AI Case Study
Adobe Research team investigates current approaches in machine learning for automating data cleansing and finds them inadequatee
Researchers from Adobe Research investigate the ability of metric learning techniques to automatically clean data. These approaches assume that datasets can be described in pre-defined ways, and that cleaning methods will work similarly well for similarly defined datasets. Ultimately, however, they find this not to be the case with the implication being that current cleaning standards are inadequate.
Software And It Services
"Currently, metafeatures are chosen manually and a set of standard features are used in the meta-learning literature. These include simple counts such as numbers of samples & features and distributional statistics such as mean feature skew. When meta-learning components are employed in automated systems, it is assumed that these features retain a sufficient amount of information for distinguishing datasets in terms of which models are best suited for them. Our results suggest otherwise. Sequential model based optimization (SMBO) iteratively
updates an initial model seed (e.g., a data cleansing pipeline)
to improve downstream performance (e.g., classification error).

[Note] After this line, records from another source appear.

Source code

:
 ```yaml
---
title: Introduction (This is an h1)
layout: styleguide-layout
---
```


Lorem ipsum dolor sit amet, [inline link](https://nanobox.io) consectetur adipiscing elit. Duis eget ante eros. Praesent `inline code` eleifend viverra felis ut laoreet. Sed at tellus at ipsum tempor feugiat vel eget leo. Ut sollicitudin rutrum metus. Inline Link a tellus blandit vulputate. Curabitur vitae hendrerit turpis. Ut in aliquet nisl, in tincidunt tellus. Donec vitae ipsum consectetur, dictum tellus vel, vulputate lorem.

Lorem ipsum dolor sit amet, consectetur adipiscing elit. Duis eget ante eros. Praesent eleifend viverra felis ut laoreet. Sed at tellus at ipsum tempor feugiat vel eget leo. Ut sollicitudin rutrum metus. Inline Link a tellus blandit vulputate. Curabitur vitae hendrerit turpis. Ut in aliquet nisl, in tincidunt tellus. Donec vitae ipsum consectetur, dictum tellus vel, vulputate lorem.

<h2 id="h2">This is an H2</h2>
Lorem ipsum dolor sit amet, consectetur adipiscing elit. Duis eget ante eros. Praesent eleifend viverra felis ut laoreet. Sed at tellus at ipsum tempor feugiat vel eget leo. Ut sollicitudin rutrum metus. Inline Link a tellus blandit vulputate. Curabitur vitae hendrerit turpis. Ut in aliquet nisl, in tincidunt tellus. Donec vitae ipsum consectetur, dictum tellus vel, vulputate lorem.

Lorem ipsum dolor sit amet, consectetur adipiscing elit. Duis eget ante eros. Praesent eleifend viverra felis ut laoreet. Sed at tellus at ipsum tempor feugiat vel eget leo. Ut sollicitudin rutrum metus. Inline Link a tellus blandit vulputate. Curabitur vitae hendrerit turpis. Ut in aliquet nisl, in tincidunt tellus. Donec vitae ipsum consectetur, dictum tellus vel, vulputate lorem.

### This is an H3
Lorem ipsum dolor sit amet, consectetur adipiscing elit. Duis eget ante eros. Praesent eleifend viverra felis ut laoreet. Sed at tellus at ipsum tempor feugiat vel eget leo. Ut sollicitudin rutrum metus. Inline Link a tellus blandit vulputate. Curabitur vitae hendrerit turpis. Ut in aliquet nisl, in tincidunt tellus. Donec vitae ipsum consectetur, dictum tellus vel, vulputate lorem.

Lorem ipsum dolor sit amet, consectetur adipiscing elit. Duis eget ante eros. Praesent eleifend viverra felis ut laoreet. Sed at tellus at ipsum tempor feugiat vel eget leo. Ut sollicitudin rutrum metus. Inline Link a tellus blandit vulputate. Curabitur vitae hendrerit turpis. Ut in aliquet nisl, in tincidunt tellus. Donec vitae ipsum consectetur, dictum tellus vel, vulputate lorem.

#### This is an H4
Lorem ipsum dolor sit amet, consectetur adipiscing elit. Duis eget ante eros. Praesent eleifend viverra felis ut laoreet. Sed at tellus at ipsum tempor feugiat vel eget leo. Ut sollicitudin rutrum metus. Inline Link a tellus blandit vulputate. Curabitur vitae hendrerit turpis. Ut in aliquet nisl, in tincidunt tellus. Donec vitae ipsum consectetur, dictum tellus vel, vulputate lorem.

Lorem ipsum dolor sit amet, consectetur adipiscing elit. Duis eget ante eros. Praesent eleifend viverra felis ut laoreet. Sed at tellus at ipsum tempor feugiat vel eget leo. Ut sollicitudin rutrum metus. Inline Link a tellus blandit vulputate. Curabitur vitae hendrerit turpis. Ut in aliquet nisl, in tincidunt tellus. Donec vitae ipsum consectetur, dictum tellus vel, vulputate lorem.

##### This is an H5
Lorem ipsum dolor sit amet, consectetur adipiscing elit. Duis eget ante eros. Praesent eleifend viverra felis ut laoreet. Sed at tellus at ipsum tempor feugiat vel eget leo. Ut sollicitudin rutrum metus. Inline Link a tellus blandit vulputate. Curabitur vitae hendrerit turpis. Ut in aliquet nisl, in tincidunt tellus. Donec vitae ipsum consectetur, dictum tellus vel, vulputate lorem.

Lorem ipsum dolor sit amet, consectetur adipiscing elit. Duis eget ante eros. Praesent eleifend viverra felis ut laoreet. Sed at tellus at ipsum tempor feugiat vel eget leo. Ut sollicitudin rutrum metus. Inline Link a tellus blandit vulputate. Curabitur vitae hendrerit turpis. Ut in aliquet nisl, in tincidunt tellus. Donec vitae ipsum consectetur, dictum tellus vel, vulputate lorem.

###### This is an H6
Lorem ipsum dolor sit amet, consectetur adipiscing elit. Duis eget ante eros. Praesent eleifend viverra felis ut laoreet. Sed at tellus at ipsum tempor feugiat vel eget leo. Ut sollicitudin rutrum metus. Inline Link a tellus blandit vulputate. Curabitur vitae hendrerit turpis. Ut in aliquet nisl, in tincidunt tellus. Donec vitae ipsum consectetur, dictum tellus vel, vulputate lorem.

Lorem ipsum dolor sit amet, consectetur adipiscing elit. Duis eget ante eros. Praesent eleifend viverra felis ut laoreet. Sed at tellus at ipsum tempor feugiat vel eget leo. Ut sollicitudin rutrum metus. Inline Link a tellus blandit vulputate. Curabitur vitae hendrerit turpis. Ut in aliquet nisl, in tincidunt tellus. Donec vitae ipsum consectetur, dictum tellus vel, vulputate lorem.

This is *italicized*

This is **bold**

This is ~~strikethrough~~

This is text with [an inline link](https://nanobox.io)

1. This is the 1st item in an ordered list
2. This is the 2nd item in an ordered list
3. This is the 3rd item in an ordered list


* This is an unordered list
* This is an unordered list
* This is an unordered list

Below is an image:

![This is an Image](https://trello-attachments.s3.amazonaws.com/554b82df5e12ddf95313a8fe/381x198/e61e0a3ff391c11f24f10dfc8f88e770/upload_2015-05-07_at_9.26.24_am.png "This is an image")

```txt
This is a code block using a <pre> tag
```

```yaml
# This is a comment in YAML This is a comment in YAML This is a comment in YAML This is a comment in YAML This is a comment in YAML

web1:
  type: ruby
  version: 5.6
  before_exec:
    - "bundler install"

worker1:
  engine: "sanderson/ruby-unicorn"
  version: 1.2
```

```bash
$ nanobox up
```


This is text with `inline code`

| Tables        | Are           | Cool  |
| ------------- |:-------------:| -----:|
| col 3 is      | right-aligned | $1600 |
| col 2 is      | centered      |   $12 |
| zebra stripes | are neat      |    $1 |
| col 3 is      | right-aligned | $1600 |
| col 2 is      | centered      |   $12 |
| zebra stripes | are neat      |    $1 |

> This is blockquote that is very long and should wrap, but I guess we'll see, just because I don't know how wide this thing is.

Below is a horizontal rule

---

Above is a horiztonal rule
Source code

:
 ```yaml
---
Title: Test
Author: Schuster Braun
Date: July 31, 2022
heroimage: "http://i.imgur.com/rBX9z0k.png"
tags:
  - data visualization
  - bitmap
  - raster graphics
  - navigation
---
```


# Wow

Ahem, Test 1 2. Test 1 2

Using meta-learning to provide a model seed has been shown to significantly improve performance over randomly selected model seeds, however, we demonstrate this is likely an artifact of the meta-learning process and not a result of what meta-learning aims to promise."
R And D
Core Research And Development
"Data preprocessing or cleansing is one of the biggest hurdles
in industry for developing successful machine learning applications. The process of data cleansing includes data imputation, feature normalization & selection, dimensionality reduction, and data balancing applications. Currently such preprocessing is manual. One approach for automating this process is meta-learning."
"Discovering a more accurate representation could help close a large performance gap that we illuminate in our experiments. We also test several metric learning methods, however, none is able to shrink this gap. We conclude that the metafeatures circulated by the community are inadequate for this task and learning a better metafeature representation would benefit automated data cleansing".
"the choice of distance metric is typically ignored. By exploring a number of distance metrics, we expect we might discover one that better represents the metafeature manifold than L1 distance. We evaluated M data cleansing pipelines on N datasets and computed a metafeature vector for each of the N datasets. We used 22 standard metafeatures from the literature. We considered 192 different possible data cleansing pipelines each constituting a sequence of preprocessing components with hyperparameters (mean/mode imputation, feature selection by percentile, L1/L2 feature normalization, over/under sampling, PCA) in conjunction with L2-regularized logistic regression. We were then able to rank the M data cleansing pipelines by classification accuracy on each of the N datasets. To be able to compare pipeline performance across datasets, we scaled pipeline scores for each dataset to [0,1] (0 being the score for the worst pipeline).
Using an appropriate distance metric, we expect that two nearby datasets as measured by the metric, would rank the data cleansing pipelines similarly. More importantly, they would most likely agree on the top performing pipeline so that similar datasets should be cleaned similarly. For instance, an optimal metric would ensure the performance of neighbor’s recommended pipelines decayed monotonically with increasing dataset distance."
"We repeated this experiment for three different data sources (available on author’s website): one constructed by artificially creating 432 binary classification datasets using Scikit-Learn’s
make classification method, another using 816 binary classification tasks created from web activity of various companies which use Adobe’s digital marketing solutions, and a third consisting of 397 binary classification tasks downloaded from OpenML.org."